中谷 聡志 1651081: M, 2回目発表 生体医用画像 佐藤 嘉伸, 向川 康博, 大竹 義人, 横田 太
title: Segmentation and estimation of trajectory of surgical tools for laparoscopic images
abstract: Laparoscopic surgery requires a high level of expertise. Therefore, novice surgeons take time to master skills. Technical education for surgery is based on sensory information, and quantitative and objective assessment is difficult. We aim to assess the surgical skill by comparing quantitative metrics such as the tool tip trajectory. In this presentation, we will present about segmentation of surgical tools using convolutional neural networks and trajectory estimation of tips on three dimensions.
language of the presentation: Japanese
 
溝口 拓也 1651102: M, 2回目発表 サイバネティクス・リアリティ工学 清川 清 ☆, 向川 康博, 諏訪 正樹(客員), 井尻 善久(客員)
title: Dot-matrix character extraction method in Factory Automation
abstract: A dot-matrix character is printed or marked by laser and composed of a dot font for product management. If machines can automatically recognize dot characters used from the viewpoint of cost and operational aspects, it will be a great contribution to the industry. In the task of character recognition, it is necessary to generate an input image consists of indivisual characters. In other words, a step of extracting each character from the image individually is indispensable. However, it is difficult to use conventional methods that use character connectivity (SWT) or character width information (MSER) for characters whose dot points are the minimum components of each character. In this research, we propose a top-down method which selects a rough character candidate region from a natural image and gradually narrows down the character candidates based on dot characteristics. We obtain a rough circumscribed rectangle by our own hybrid method using Selective Search and feature point by our own hybrid detection. For the obtained circumscribed rectangle, each superpixel region obtained by applying the SLIC method is classified as either character or non-character regions. We calculate density gradients for the obtained fine character area and then cut out individual characters by analyzing the gradient tendency of both characters and background. In the future study, we will evaluate our method under the condition of actual background operation, where llumination change, shadow and complicated background are involved.

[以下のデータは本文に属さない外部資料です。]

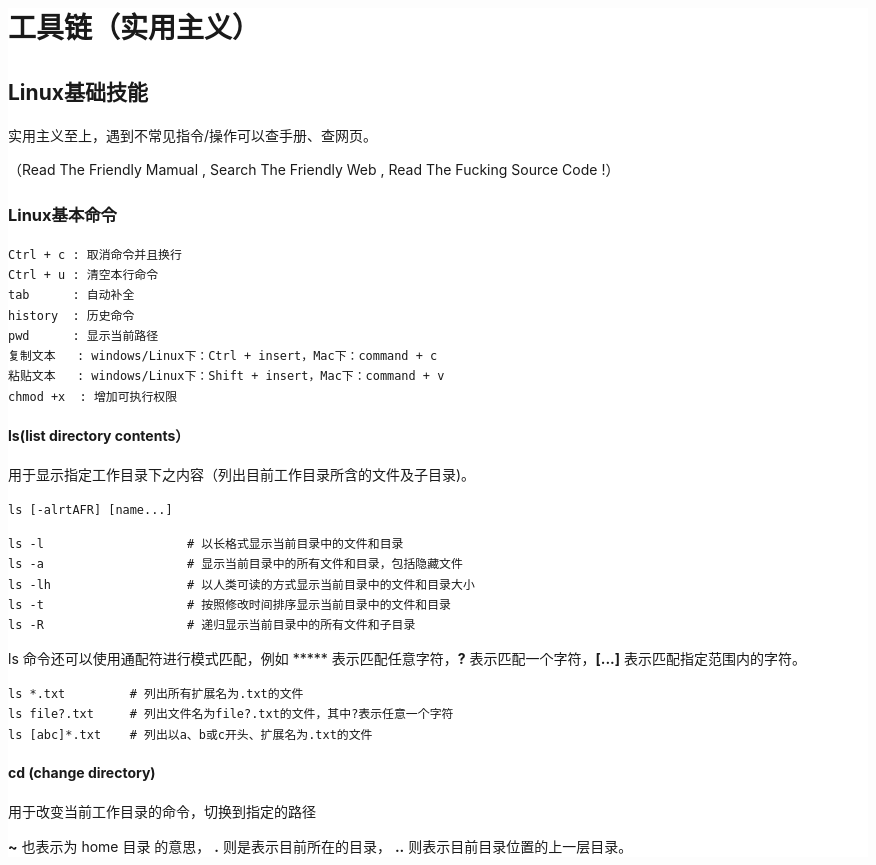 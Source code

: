 



# 工具链（实用主义）

## Linux基础技能

实用主义至上，遇到不常见指令/操作可以查手册、查网页。

（Read The Friendly Mamual , Search The Friendly Web , Read The Fucking Source Code !）

### Linux基本命令

```
Ctrl + c : 取消命令并且换行
Ctrl + u : 清空本行命令
tab		 : 自动补全
history  : 历史命令
pwd      : 显示当前路径
复制文本   : windows/Linux下：Ctrl + insert，Mac下：command + c
粘贴文本   : windows/Linux下：Shift + insert，Mac下：command + v
chmod +x  : 增加可执行权限
```



#### ls(list directory contents）

用于显示指定工作目录下之内容（列出目前工作目录所含的文件及子目录)。

```
ls [-alrtAFR] [name...]
```

```
ls -l                    # 以长格式显示当前目录中的文件和目录
ls -a                    # 显示当前目录中的所有文件和目录，包括隐藏文件
ls -lh                   # 以人类可读的方式显示当前目录中的文件和目录大小
ls -t                    # 按照修改时间排序显示当前目录中的文件和目录
ls -R                    # 递归显示当前目录中的所有文件和子目录
```

ls 命令还可以使用通配符进行模式匹配，例如 ***** 表示匹配任意字符，**?** 表示匹配一个字符，**[...]** 表示匹配指定范围内的字符。

```
ls *.txt         # 列出所有扩展名为.txt的文件
ls file?.txt     # 列出文件名为file?.txt的文件，其中?表示任意一个字符
ls [abc]*.txt    # 列出以a、b或c开头、扩展名为.txt的文件
```



#### cd (change directory)

用于改变当前工作目录的命令，切换到指定的路径

**~** 也表示为 home 目录 的意思， **.** 则是表示目前所在的目录， **..** 则表示目前目录位置的上一层目录。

language of the presentation: Japanese
発表題目: FA(フォクトリー・オートメーション) におけるドット文字切り出し手法の提案
発表概要: ドット文字とはドットマトリクスによって構成される文字であり,製品管理などに用いられる. コストや運用面などの観点から利用されるドット文字を,機械が自動で認識することができれば,産業界にとって大きな貢献となる.文字認識のタスクでは,一文字単位での入力画像を生成する必要があり,一般に個別に文字を切り出す工程が発生する. しかし,ドット点が文字の最小構成要素となるドット文字では,文字の連結性(SWT)や文字幅の情報(MSER)を用いた従来の手法を適用させることはできない. 本研究では,そのような特徴を持つドット文字に対して,情景内画像から大まかな文字候補領域を選択し,文字候補を段階的に絞り込むトップダウン型の手法を提案する.文字切り出しの手順としては、まずSelective Searchと特徴点検出をハイブリッドした手法から,大まかな外接矩形を得る.得られた外接矩形に対して,SLIC法を適用し得られた各スーパーピクセルを文字・非文字領域に分割する.最終的には得られた微細な文字領域に対して濃度勾配を求め,文字・背景の勾配傾向を解析することで個別文字を切り出す.今後は,照明変化などが発生する実運用を想定したデータを対象に本手法を適用し,精度を検証する.